1.6 Guarantee of persistence

1.6.1 Force Log at Commit Mechanism

The Force Log at Commit mechanism implements transaction persistence. When operating in memory, logs are written to the redo log buffer. But before a transaction can be committed, all logs must first be written to the redo log files on disk.

To ensure that each log is written to the redo log file, an fsync system call must be used to ensure that the log in the OS buffer is completely written to the log file on disk.

fsync system call: You need to pass it an fd as the input parameter, and then the system call will work on the file pointed to by this fd. fsync will ensure that it will not return until the disk write operation is completed, so when your program uses this function and it returns successfully, it means that the data must have been safely written to the disk. Therefore, fsync is suitable for programs such as databases.

1.6.2 innodb_flush_log_at_trx_commit Parameter

InnoDB provides a parameter innodb_flush_log_at_trx_commit to control the strategy of flushing logs to disk.

  • When innodb_flush_log_at_trx_commit value is 1 (default). Each time a transaction is committed, the log in the log buffer must be written to the OS buffer and fsync() must be called to write it to the disk.

This method will not lose any data even if the system crashes, but because each submission is written to disk, the IO performance is poor.

  • When innodb_flush_log_at_trx_commit value is 0. When a transaction is committed, the log buffer is not written to the OS buffer. Instead, it is written to the OS buffer every second and fsync() is called to write it to the log file on disk.

This is actually equivalent to maintaining a user-designed buffer in memory, which reduces data transmission between the OS buffer and has better performance.

If the system crashes, 1 second of data will be lost if the disk is written every second.
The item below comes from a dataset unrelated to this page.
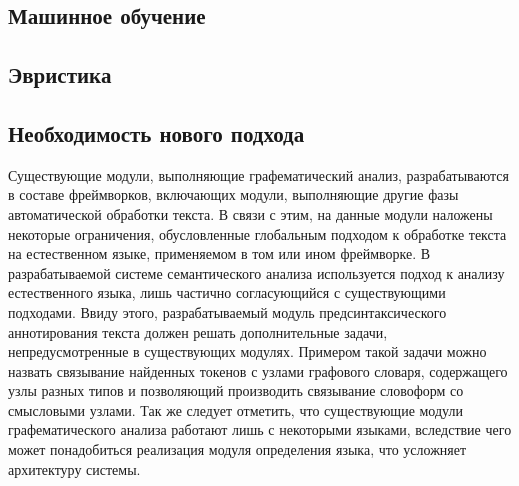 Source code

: \subsection{Машинное обучение}
\subsection{Эвристика}

\subsection{Необходимость нового подхода}
Существующие модули, выполняющие графематический анализ, разрабатываются в составе фреймворков, включающих модули, выполняющие другие фазы автоматической обработки текста. В связи с этим, на данные модули наложены некоторые ограничения, обусловленные глобальным подходом к обработке текста на естественном языке, применяемом в том или ином фреймворке. В разрабатываемой системе семантического анализа используется подход к анализу естественного языка, лишь частично согласующийся с существующими подходами. Ввиду этого, разрабатываемый модуль предсинтаксического аннотирования текста должен решать дополнительные задачи, непредусмотренные в существующих модулях. Примером такой задачи можно назвать связывание найденных токенов с узлами графового словаря, содержащего узлы разных типов и позволяющий производить связывание словоформ со смысловыми узлами. Так же следует отметить, что существующие модули графематического анализа работают лишь с некоторыми языками, вследствие чего может понадобиться реализация модуля определения языка, что усложняет архитектуру системы.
  • When innodb_flush_log_at_trx_commit value is 2. Each commit is written only to the OS buffer, and then fsync() is called every second to write the logs in the OS buffer to the log file on disk.

Although we call fsync() every second to write the logs in the OS buffer to the log file on disk, even if fsync is not called at other times, the data will gradually enter the disk autonomously. So when a system crash occurs, less data will be lost compared to the second case.

But at the same time, since each submission is written to the OS buffer, the performance will be worse than the second case, but still better than the first case.

In either case

1.6.3 A small performance test

The performance gap between the options is huge. Let's do a simple test.

#Create a test table drop table if exists test_flush_log;
create table test_flush_log(id int,name char(50))engine=innodb;

#Create a stored procedure to insert a specified number of rows into the test table drop procedure if exists proc;
delimiter $$
create procedure proc(i int)
begin
    declare s int default 1;
    declare c char(50) default repeat('a',50);
    while s<=i do
        start transaction;
        insert into test_flush_log values(null,c);
        commit;
        set s=s+1;
    end while;
end$$
delimiter ;

One hundred thousand records are inserted below.

Ⅰ When innodb_flush_log_at_trx_commit value is 1

test> call proc(100000)
[2021-07-25 13:22:02] completed in 27 s 350 ms

It takes up to 27.35s.

Ⅱ When innodb_flush_log_at_trx_commit value is 2

test> set @@global.innodb_flush_log_at_trx_commit=2;    
test> truncate test_flush_log;

test> call proc(100000)
[2021-07-25 13:27:33] completed in 5 s 774 ms

It only takes 5.774s, which greatly improves the performance.

III When innodb_flush_log_at_trx_commit value is 0

test> set @@global.innodb_flush_log_at_trx_commit=0;
test> truncate test_flush_log;

test> call proc(100000)
[2021-07-25 13:30:34] completed in 3 s 537 ms

It only takes 3.537s, with higher performance.

Obviously, the performance is very poor when innodb_flush_log_at_trx_commit value is 1. After changing it to 0 and 2, the performance is greatly improved. 0 is faster but not much better than 2.

Although changing to 0 and 2 can greatly improve performance, it will seriously affect security. We can modify the stored procedure, put the creation and submission of transactions outside the loop, submit them in a unified manner, and reduce the IO frequency.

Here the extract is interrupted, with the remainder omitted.